But the problem arose when banks including UBS, Credit Suisse, and Julius Baer frequently used the lower, maternity leave-year bonus as the new baseline. «That’s relatively normal based on my experience», a former senior UBS banker said. «It’s sold as a 20 percent rise on the year, when in fact you had been cut by half the year before because of your maternity leave», another said.

Another former senior UBS banker said resistance against not «prorating» new mothers lower was so strong that once she moved into a management position, she learned to begin lobbying internally for her female bankers’ bonuses as early as mid-summer – literally eight months before bonus season.

Making Good Later

Some of the women finews.com spoke to about the difficulty of getting back to previous bonus level said bosses and mentors would often promise to make good the following year – in fact, this sometimes happened.

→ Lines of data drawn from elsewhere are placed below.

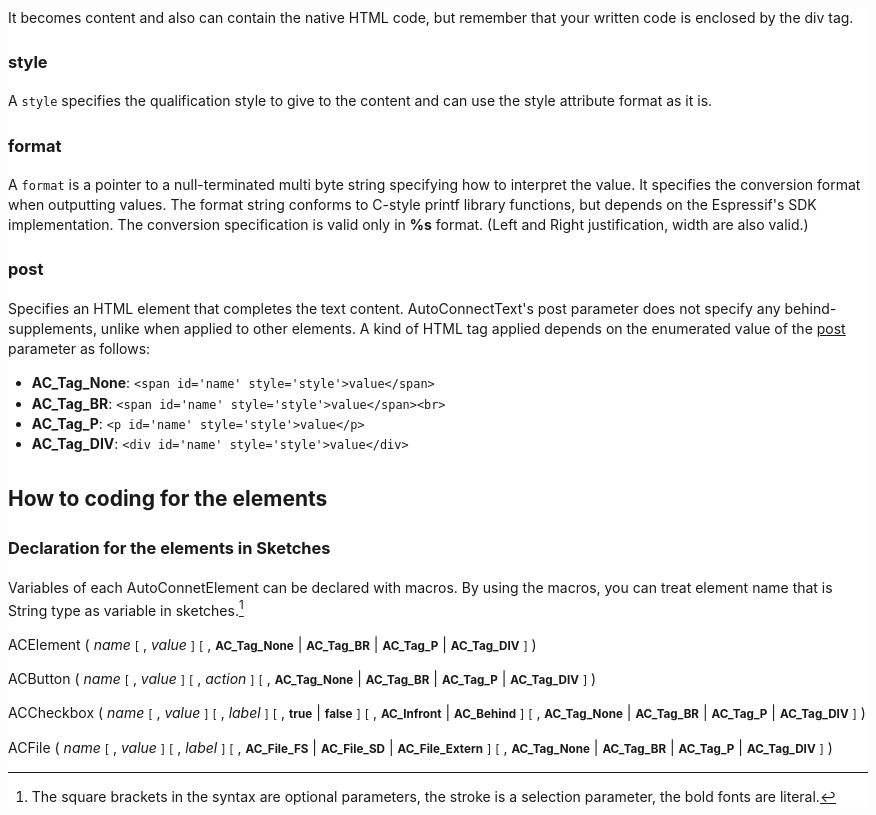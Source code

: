 It becomes content and also can contain the native HTML code, but remember that your written code is enclosed by the div tag.

### <i class="fa fa-caret-right"></i> style

A `style` specifies the qualification style to give to the content and can use the style attribute format as it is.

### <i class="fa fa-caret-right"></i> format

A `format` is a pointer to a null-terminated multi byte string specifying how to interpret the value. It specifies the conversion format when outputting values. The format string conforms to C-style printf library functions, but depends on the Espressif's SDK implementation. The conversion specification is valid only in **%s** format. (Left and Right justification, width are also valid.)

### <i class="fa fa-caret-right"></i> post

Specifies an HTML element that completes the text content. AutoConnectText's post parameter does not specify any behind-supplements, unlike when applied to other elements. A kind of HTML tag applied depends on the enumerated value of the [post](#post_9) parameter as follows:

  - **AC_Tag_None**: `<span id='name' style='style'>value</span>`
  - **AC_Tag_BR**: `<span id='name' style='style'>value</span><br>`
  - **AC_Tag_P**: `<p id='name' style='style'>value</p>`
  - **AC_Tag_DIV**: `<div id='name' style='style'>value</div>`

## How to coding for the elements

### <i class="fa fa-edit"></i> Declaration for the elements in Sketches

Variables of each AutoConnetElement can be declared with macros. By using the macros, you can treat element name that is String type as variable in sketches.[^2]

[^2]: The square brackets in the syntax are optional parameters, the stroke is a selection parameter, the bold fonts are literal.

ACElement ( *name* <small>\[</small> , *value* <small>\]</small> <small>\[</small> , <small>**AC\_Tag\_None**</small> | <small>**AC\_Tag\_BR**</small> | <small>**AC\_Tag\_P**</small> | <small>**AC\_Tag\_DIV**</small> <small>\]</small> )

ACButton ( *name* <small>\[</small> , *value* <small>\]</small> <small>\[</small> , *action* <small>\]</small> <small>\[</small> , <small>**AC\_Tag\_None**</small> | <small>**AC\_Tag\_BR**</small> | <small>**AC\_Tag\_P**</small> | <small>**AC\_Tag\_DIV**</small> <small>\]</small> )
 
ACCheckbox ( *name* <small>\[</small> , *value* <small>\]</small> <small>\[</small> , *label* <small>\]</small> <small>\[</small> , <small>**true**</small> | <small>**false**</small> <small>\]</small> <small>\[</small> , <small>**AC_Infront**</small> | <small>**AC_Behind**</small> <small>\]</small> <small>\[</small> , <small>**AC\_Tag\_None**</small> | <small>**AC\_Tag\_BR**</small> | <small>**AC\_Tag\_P**</small> | <small>**AC\_Tag\_DIV**</small> <small>\]</small> )

ACFile ( *name* <small>\[</small> , *value* <small>\]</small> <small>\[</small> , *label* <small>\]</small> <small>\[</small> , <small>**AC\_File\_FS**</small> | <small>**AC\_File\_SD**</small> | <small>**AC\_File\_Extern**</small> <small>\]</small> <small>\[</small> , <small>**AC\_Tag\_None**</small> | <small>**AC\_Tag\_BR**</small> | <small>**AC\_Tag\_P**</small> | <small>**AC\_Tag\_DIV**</small> <small>\]</small> )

UBS denied that it treats employees returning from maternity leave differently, and that it consults externally to look for discrepancies into how men and women are paid.

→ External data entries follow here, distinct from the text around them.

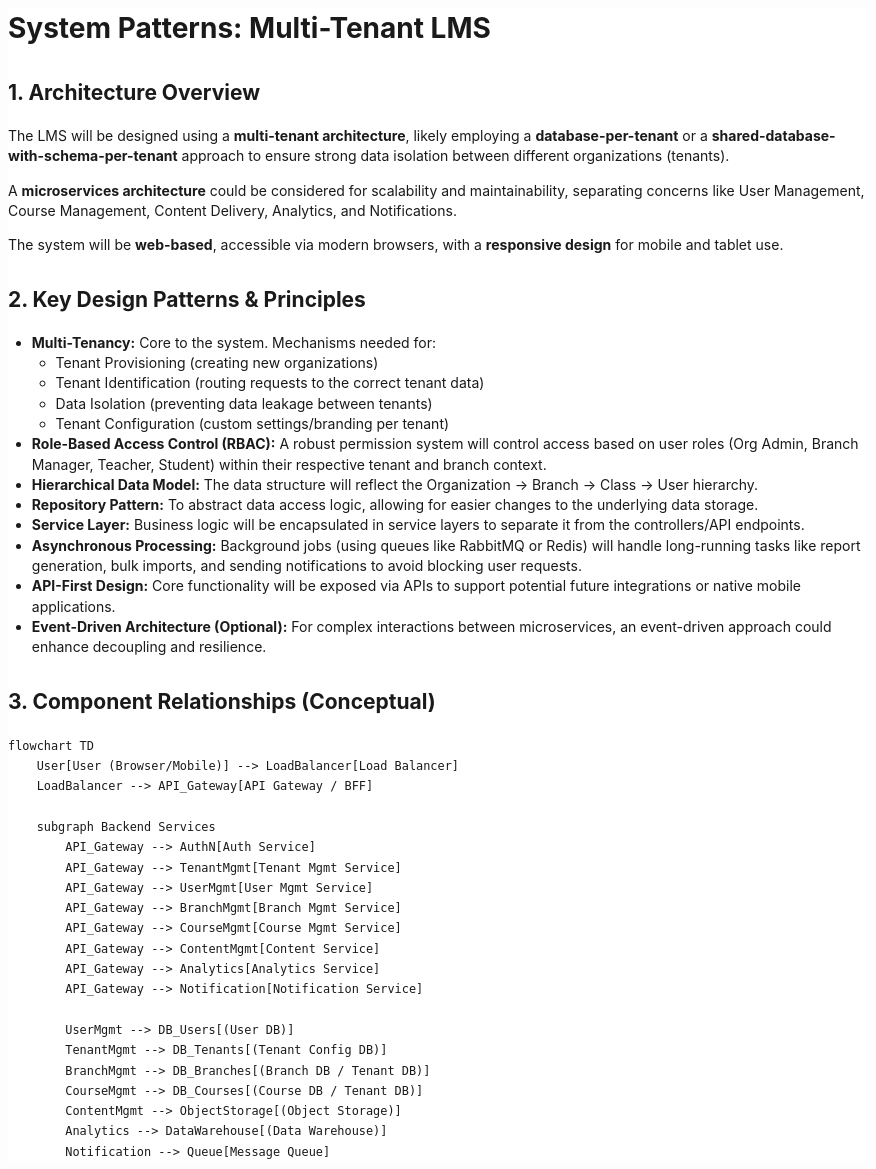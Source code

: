 # System Patterns: Multi-Tenant LMS

## 1. Architecture Overview

The LMS will be designed using a **multi-tenant architecture**, likely employing a **database-per-tenant** or a **shared-database-with-schema-per-tenant** approach to ensure strong data isolation between different organizations (tenants).

A **microservices architecture** could be considered for scalability and maintainability, separating concerns like User Management, Course Management, Content Delivery, Analytics, and Notifications.

The system will be **web-based**, accessible via modern browsers, with a **responsive design** for mobile and tablet use.

## 2. Key Design Patterns & Principles

*   **Multi-Tenancy:** Core to the system. Mechanisms needed for:
    *   Tenant Provisioning (creating new organizations)
    *   Tenant Identification (routing requests to the correct tenant data)
    *   Data Isolation (preventing data leakage between tenants)
    *   Tenant Configuration (custom settings/branding per tenant)
*   **Role-Based Access Control (RBAC):** A robust permission system will control access based on user roles (Org Admin, Branch Manager, Teacher, Student) within their respective tenant and branch context.
*   **Hierarchical Data Model:** The data structure will reflect the Organization -> Branch -> Class -> User hierarchy.
*   **Repository Pattern:** To abstract data access logic, allowing for easier changes to the underlying data storage.
*   **Service Layer:** Business logic will be encapsulated in service layers to separate it from the controllers/API endpoints.
*   **Asynchronous Processing:** Background jobs (using queues like RabbitMQ or Redis) will handle long-running tasks like report generation, bulk imports, and sending notifications to avoid blocking user requests.
*   **API-First Design:** Core functionality will be exposed via APIs to support potential future integrations or native mobile applications.
*   **Event-Driven Architecture (Optional):** For complex interactions between microservices, an event-driven approach could enhance decoupling and resilience.

## 3. Component Relationships (Conceptual)

```mermaid
flowchart TD
    User[User (Browser/Mobile)] --> LoadBalancer[Load Balancer]
    LoadBalancer --> API_Gateway[API Gateway / BFF]

    subgraph Backend Services
        API_Gateway --> AuthN[Auth Service]
        API_Gateway --> TenantMgmt[Tenant Mgmt Service]
        API_Gateway --> UserMgmt[User Mgmt Service]
        API_Gateway --> BranchMgmt[Branch Mgmt Service]
        API_Gateway --> CourseMgmt[Course Mgmt Service]
        API_Gateway --> ContentMgmt[Content Service]
        API_Gateway --> Analytics[Analytics Service]
        API_Gateway --> Notification[Notification Service]

        UserMgmt --> DB_Users[(User DB)]
        TenantMgmt --> DB_Tenants[(Tenant Config DB)]
        BranchMgmt --> DB_Branches[(Branch DB / Tenant DB)]
        CourseMgmt --> DB_Courses[(Course DB / Tenant DB)]
        ContentMgmt --> ObjectStorage[(Object Storage)]
        Analytics --> DataWarehouse[(Data Warehouse)]
        Notification --> Queue[Message Queue]
```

A spokesman for the bank said employees who think they have been treated unfairly should come forward, but that only a small number had thus far done so. «Along with our regular external and internal reviews, this gives us confidence that we are acting correctly.»

Bonuses Loom Large

But in contrast to other industry like pharmaceuticals or medtech, where bonuses are the smaller part of overall compensation, variable compensation figures big in banking as a portion of overall pay. And finance still has relatively arbitrary rules about how those bonuses, provided the overall pool remains the same or rises, are doled out.

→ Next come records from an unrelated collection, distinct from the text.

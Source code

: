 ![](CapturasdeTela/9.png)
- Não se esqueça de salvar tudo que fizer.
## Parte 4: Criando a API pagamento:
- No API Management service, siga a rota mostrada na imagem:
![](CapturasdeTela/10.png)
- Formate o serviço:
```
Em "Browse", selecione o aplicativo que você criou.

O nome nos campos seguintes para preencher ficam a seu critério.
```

UBS current women woes stand in stark contrast to its efforts at getting mothers back to work via its «career comeback» program, and to keeping them in the workforce. The brouhaha has hit UBS where it hurts – and the bank marshalled diversity head Carolanne Minashi to give a television interview to «Bloomberg» the day the bonus story surfaced.

It is unclear how effective changes Minashi helped usher in following the 2018 petition were. The program’s relatively modest numbers – 104 since 2016 – cast doubt on UBS’ effectiveness at replacing senior women who are heading for the exits.

UBS said it has a retention rate of over 90 percent in the comeback program, largely at director level, since its inception three years ago. A three-person team within wealth management which had taken on a handful of diversity initiatives such as one to get more women into roles overseeing profit-and-loss accounts was disbanded after unit head Juerg Zeltner left last year.